- Directed by: Nikoloz Khomasuridze
- Produced by: Nikoloz Khomasuridze
- Starring: Rezo Chkhikvishvili; Ana Tsereteli; Gogi Turkiashvili; Giorgi Megrelishvili; Lasha Oniani; Jano Izoria;
- Cinematography: Vasili Dolidze
- Edited by: Nikoloz Khomasuridze, Elene Mgeladze
- Music by: Davit Archvadze
- Production company: Lost Legends
- Release date: 20 January 2018;
- Running time: 140 minutes
- Country: Georgia
- Language: Georgian
- Budget: $500 000

= Ekvtime: Man of God =

Ekvtime: Man of God (ექვთიმე ღვთისკაცი Ekvtime Ghvtisk’atsi) is a 2018 Georgian film directed by Nikoloz Khomasuridze and written by Lasha Kankava, Nikoloz Khomasuridze.

==Plot==
In February 1921, when the Soviet Red Army invaded independent Georgia, the government decided to collect all the treasury property and museum treasures and flee to France in emigration. They entrusted Ekvtime Takaishvili to collect the treasure and appointed him as a guard.
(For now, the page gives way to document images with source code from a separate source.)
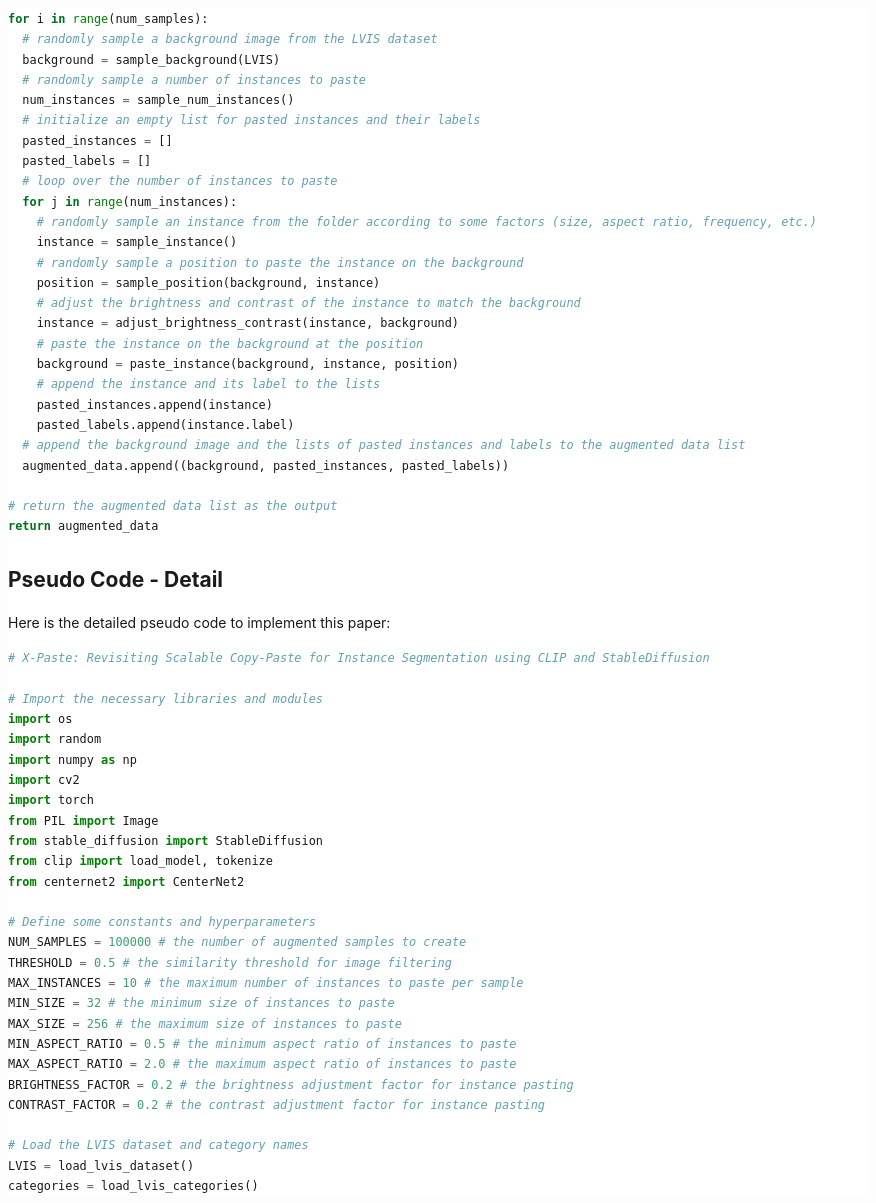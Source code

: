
 ```python
for i in range(num_samples):
  # randomly sample a background image from the LVIS dataset
  background = sample_background(LVIS)
  # randomly sample a number of instances to paste
  num_instances = sample_num_instances()
  # initialize an empty list for pasted instances and their labels
  pasted_instances = []
  pasted_labels = []
  # loop over the number of instances to paste
  for j in range(num_instances):
    # randomly sample an instance from the folder according to some factors (size, aspect ratio, frequency, etc.)
    instance = sample_instance()
    # randomly sample a position to paste the instance on the background
    position = sample_position(background, instance)
    # adjust the brightness and contrast of the instance to match the background
    instance = adjust_brightness_contrast(instance, background)
    # paste the instance on the background at the position
    background = paste_instance(background, instance, position)
    # append the instance and its label to the lists
    pasted_instances.append(instance)
    pasted_labels.append(instance.label)
  # append the background image and the lists of pasted instances and labels to the augmented data list
  augmented_data.append((background, pasted_instances, pasted_labels))

# return the augmented data list as the output
return augmented_data

```

## Pseudo Code - Detail

Here is the detailed pseudo code to implement this paper:

```python
# X-Paste: Revisiting Scalable Copy-Paste for Instance Segmentation using CLIP and StableDiffusion

# Import the necessary libraries and modules
import os
import random
import numpy as np
import cv2
import torch
from PIL import Image
from stable_diffusion import StableDiffusion
from clip import load_model, tokenize
from centernet2 import CenterNet2

# Define some constants and hyperparameters
NUM_SAMPLES = 100000 # the number of augmented samples to create
THRESHOLD = 0.5 # the similarity threshold for image filtering
MAX_INSTANCES = 10 # the maximum number of instances to paste per sample
MIN_SIZE = 32 # the minimum size of instances to paste
MAX_SIZE = 256 # the maximum size of instances to paste
MIN_ASPECT_RATIO = 0.5 # the minimum aspect ratio of instances to paste
MAX_ASPECT_RATIO = 2.0 # the maximum aspect ratio of instances to paste
BRIGHTNESS_FACTOR = 0.2 # the brightness adjustment factor for instance pasting
CONTRAST_FACTOR = 0.2 # the contrast adjustment factor for instance pasting

# Load the LVIS dataset and category names
LVIS = load_lvis_dataset()
categories = load_lvis_categories()
```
The film's story is about hard life and activities of Ekvtime Takaishvili (actor - Rezo Chkhikvishvili), which mainly includes the history of the protection of the treasury in France during the emigration period in 1921-1945 and how Ekvtime Takaishvili returned it. The film is accompanied by the love story of Ekvtime and his charming wife and companion Nino Poltaratskaya (actress - Ana Tsereteli). Ekvtime himself defended the Georgian treasure from the world famous museums, rich collectors, court disputes, criminals and fascists to endure all the temptations and never deviated from the supreme moral principles and love of the Motherland, what is eternal in this world. In 2002 the Georgian Holly Church canonized Ekvtime Takaishvili and named him as „Man of God“.